=== Section Start ===
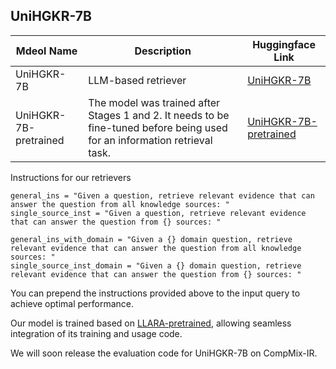 
## UniHGKR-7B



 
| Mdeol Name            | Description                                                                                                                | Huggingface  Link                                                              |
|-----------------------|----------------------------------------------------------------------------------------------------------------------------|--------------------------------------------------------------------------------|
| UniHGKR-7B            | LLM-based retriever                                                           | [UniHGKR-7B](https://huggingface.co/ZhishanQ/UniHGKR-7B)                                                                 |
| UniHGKR-7B-pretrained | The model was trained after Stages 1 and 2. It needs to be fine-tuned before being used for an information retrieval task. | [UniHGKR-7B-pretrained](https://huggingface.co/ZhishanQ/UniHGKR-7B-pretrained) |



Instructions for our retrievers

```shell
general_ins = "Given a question, retrieve relevant evidence that can answer the question from all knowledge sources: "
single_source_inst = "Given a question, retrieve relevant evidence that can answer the question from {} sources: "

general_ins_with_domain = "Given a {} domain question, retrieve relevant evidence that can answer the question from all knowledge sources: "
single_source_inst_domain = "Given a {} domain question, retrieve relevant evidence that can answer the question from {} sources: "
```

You can prepend the instructions provided above to the input query to achieve optimal performance.

Our model is trained based on [LLARA-pretrained](https://github.com/FlagOpen/FlagEmbedding/tree/master/FlagEmbedding/LLARA), allowing seamless integration of its training and usage code.

We will soon release the evaluation code for UniHGKR-7B on CompMix-IR.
=== Section End ===
▶ _Task prompt_:
Whenever a line of the material holds the word "knowledge", copy it out.

▶ _Finished exercise_:
general_ins = "Given a question, retrieve relevant evidence that can answer the question from all knowledge sources: "
general_ins_with_domain = "Given a {} domain question, retrieve relevant evidence that can answer the question from all knowledge sources: "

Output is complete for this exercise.